Step 2: Use Your Non-Dominant Hand to Throw the Ball
Did you know that I’m actually right-handed? Pretty crazy! I just went up there and decided, “Hey, I’m gonna wing this baby with my left arm! It’s like freestyle rapping, except with your throwing hands!”
Step 3: Close Your Eyes and Do Not Open Them at Any Point
Once you get on the mound, and are facing the general direction of the catcher, shut your eyes tight so that you can’t see what you’re doing or where the ball is going. Closing your eyes, and generally losing all sense of place and position on the field, is key to pitching like 50 Cent.
Step 4: Do a Full Wind-up to Trick People into Thinking You Know What You’re Doing
You’ll want to step back and do a leg kick, just like a real pitcher like Greg Maddux or David Wells might do, even though you’ll have absolutely no idea where the ball is about to go.
“Wow,” you want people to say in the moments before the ball leaves your hand, “He really looks like he knows how to pitch!”
Step 5: Step Toward Home Plate, Even Though You Have No Intention of Throwing the Ball in That Direction
That’ll lull them into a false sense of security.
Step 6: Just Sort of Fling the Baseball Wherever and Hope It Doesn’t Kill Someone
Here’s the hard part: You’ve done a full wind-up; you’ve stepped toward home plate; all of your momentum is carrying you toward the catcher. Everything in physics would indicate that this is where the baseball will travel as well.

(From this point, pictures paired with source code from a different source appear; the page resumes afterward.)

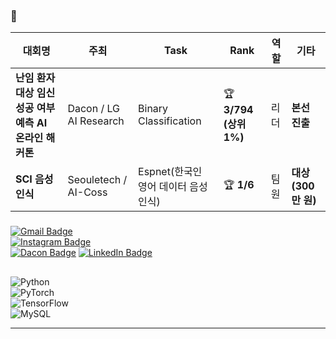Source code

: 
### 🏅
| 대회명 | 주최 | Task | Rank | 역할 | 기타 |
|--------|------|------|------|------|------|
| **난임 환자 대상 임신 성공 여부 예측 AI 온라인 해커톤** | Dacon / LG AI Research | Binary Classification | 🏆 **3/794 (상위 1%)** | 리더 | **본선 진출** |
| **SCI 음성인식** | Seouletech / AI-Coss | Espnet(한국인 영어 데이터 음성인식) | 🏆 **1/6** | 팀원 | **대상 (300만 원)** |






###
[![Gmail Badge](https://img.shields.io/badge/Email-qmdlghfl3%40naver.com-red?style=flat-square&logo=Gmail&logoColor=white)](mailto:qmdlghfl3@naver.com)  
[![Instagram Badge](https://img.shields.io/badge/Instagram-tlawogus__-purple?style=flat-square&logo=Instagram&logoColor=white)](https://www.instagram.com/tlawogus_)  
[![Dacon Badge](https://img.shields.io/badge/Dacon-qmdlghfl2@gmail.com-blue?style=flat-square&logo=data:image/png;base64,iVBORw0KGgoAAAANSUhEUgAAACAAAAAgCAYAAABzenr0AAABF0lEQVRYR+2XTU7DMBAGZ4FgEsExS0CslKxBpA4koygAWRA7AHT1ClUVrlbrxhuE94W5M+c/DP/zs3+AZEtlOeG2yHL6wB6tngmd3DGAqydUtGQhl6oMKxnB1y2gGLLAHLawD80DLhBLCojYvsX6lmAVpJKRHx+AmuFqAVg2TZRuAYuKjoBbAJknMk6ydkLtiM5BUAdGKM5FmIWpCZMpmmHYDqCEyWKwEmj0gX26EnbMPSKaQwBICGVOUKMWh6AcJ3oPIjNDLsDrgQqAuQhxWUswyy1OAm5soYzwLkjzm8Lg7yPmBlj3exCf2eFhV03CB2a5E9YzrIW+kh2CJWiKYyk+RJfAzZMWQiVC78BR3oBUB9wzyqDVXJ98Ol6QPr6ncLpPCcmRbmN/F+tdRKPpe0t7QX+AQ1TqOj9wIupAAAAAElFTkSuQmCC)](https://dacon.io/myprofile/516434/competition)
[![LinkedIn Badge](https://img.shields.io/badge/LinkedIn-View%20Profile-blue?style=flat-square&logo=LinkedIn&logoColor=white)](https://www.linkedin.com/in/jaehyeonKR/)






##  
![Python](https://img.shields.io/badge/Python-3776AB?style=for-the-badge&logo=python&logoColor=white)  
![PyTorch](https://img.shields.io/badge/PyTorch-EE4C2C?style=for-the-badge&logo=pytorch&logoColor=white)  
![TensorFlow](https://img.shields.io/badge/TensorFlow-FF6F00?style=for-the-badge&logo=tensorflow&logoColor=white)  
![MySQL](https://img.shields.io/badge/MySQL-4479A1?style=for-the-badge&logo=mysql&logoColor=white)  

              
---

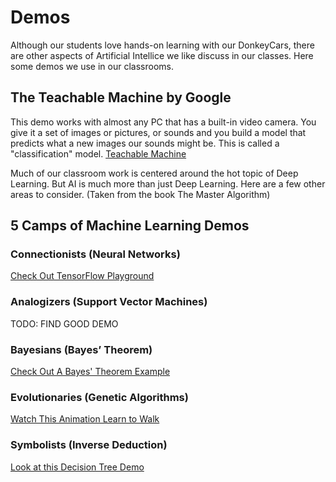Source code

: # Demos

Although our students love hands-on learning with our DonkeyCars, there are other aspects of Artificial Intellice we like discuss in our classes.  Here some demos we use in our classrooms.

## The Teachable Machine by Google
This demo works with almost any PC that has a built-in video camera.  You give it a set of images or pictures, or sounds and you build a model that predicts what a new images our sounds might be.  This is called a "classification" model.
[Teachable Machine](https://teachablemachine.withgoogle.com/)

Much of our classroom work is centered around the hot topic of Deep Learning.  But AI is much more than just Deep Learning.  Here are a few other areas to consider.  (Taken from the book The Master Algorithm)

## 5 Camps of Machine Learning Demos
### Connectionists (Neural Networks)
[Check Out TensorFlow Playground](https://playground.tensorflow.org/)
### Analogizers (Support Vector Machines)
TODO: FIND GOOD DEMO
### Bayesians (Bayes’ Theorem)
[Check Out A Bayes' Theorem Example](https://allenkim67.github.io/bayes-demo/)
### Evolutionaries (Genetic Algorithms)
[Watch This Animation Learn to Walk](https://rednuht.org/genetic_walkers/)
### Symbolists (Inverse Deduction)
[Look at this Decision Tree Demo](http://www.r2d3.us/visual-intro-to-machine-learning-part-1/)

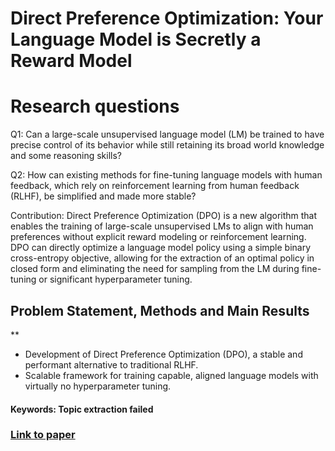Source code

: # Direct Preference Optimization: Your Language Model is Secretly a Reward Model

# Research questions
Q1: Can a large-scale unsupervised language model (LM) be trained to have precise control of its behavior while still retaining its broad world knowledge and some reasoning skills?

Q2: How can existing methods for fine-tuning language models with human feedback, which rely on reinforcement learning from human feedback (RLHF), be simplified and made more stable?

Contribution: Direct Preference Optimization (DPO) is a new algorithm that enables the training of large-scale unsupervised LMs to align with human preferences without explicit reward modeling or reinforcement learning. DPO can directly optimize a language model policy using a simple binary cross-entropy objective, allowing for the extraction of an optimal policy in closed form and eliminating the need for sampling from the LM during fine-tuning or significant hyperparameter tuning.

## Problem Statement, Methods and Main Results
**
  * Development of Direct Preference Optimization (DPO), a stable and performant alternative to traditional RLHF.
  * Scalable framework for training capable, aligned language models with virtually no hyperparameter tuning.

#### Keywords: Topic extraction failed


### [Link to paper](https://arxiv.org/abs/2305.18290v3)
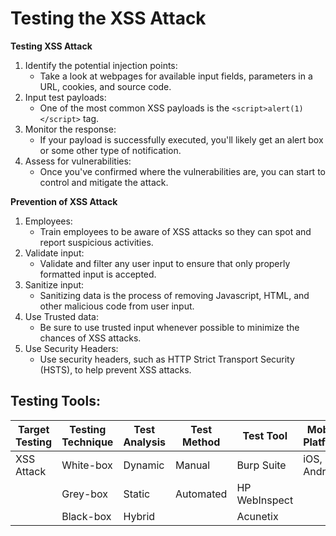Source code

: # Testing the XSS Attack 

**Testing XSS Attack**

1. Identify the potential injection points: 
   - Take a look at webpages for available input fields, parameters in a URL, cookies, and source code.
2. Input test payloads:
   - One of the most common XSS payloads is the `<script>alert(1)</script>` tag.
3. Monitor the response:
   - If your payload is successfully executed, you'll likely get an alert box or some other type of notification.
4. Assess for vulnerabilities:
   - Once you've confirmed where the vulnerabilities are, you can start to control and mitigate the attack.

**Prevention of XSS Attack**

1. Employees: 
   - Train employees to be aware of XSS attacks so they can spot and report suspicious activities.
2. Validate input: 
   - Validate and filter any user input to ensure that only properly formatted input is accepted.
3. Sanitize input: 
   - Sanitizing data is the process of removing Javascript, HTML, and other malicious code from user input.
4. Use Trusted data: 
   - Be sure to use trusted input whenever possible to minimize the chances of XSS attacks.
5. Use Security Headers: 
   - Use security headers, such as HTTP Strict Transport Security (HSTS), to help prevent XSS attacks.

## Testing Tools: 

Target Testing  | Testing Technique | Test Analysis | Test Method  | Test Tool | Mobile Platform
----------------|------------------|--------------|-------------|----------|----------------
XSS Attack     | White-box        | Dynamic      | Manual      | Burp Suite| iOS, Android 
                | Grey-box         | Static       | Automated   | HP WebInspect | 
                | Black-box        | Hybrid       |             | Acunetix    |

Now, imagine that your arm is a floppy strand of linguini, without muscles or tendons or joints. Whip it from behind your back and forward, letting go of the baseball whenever your body feels like it. This should cause the ball to go — well, who knows where it will go! It certainly won’t land where years of watching projectiles-in-motion travel through space would dictate it might!
Step 7: Soothe Your Anxiety in a Bathtub Full of Money
You are 50 Cent, and you don’t care if some pathetic blog writer mocks your pitching motion. You’re a hustler, not a ball player; a playboy, not a pitcher; a swinger, not a Stephen Strasburg. You just keep doing you, throwing baseballs where you want, when you want, and however you want, forever. Throw a pitch, or die trying.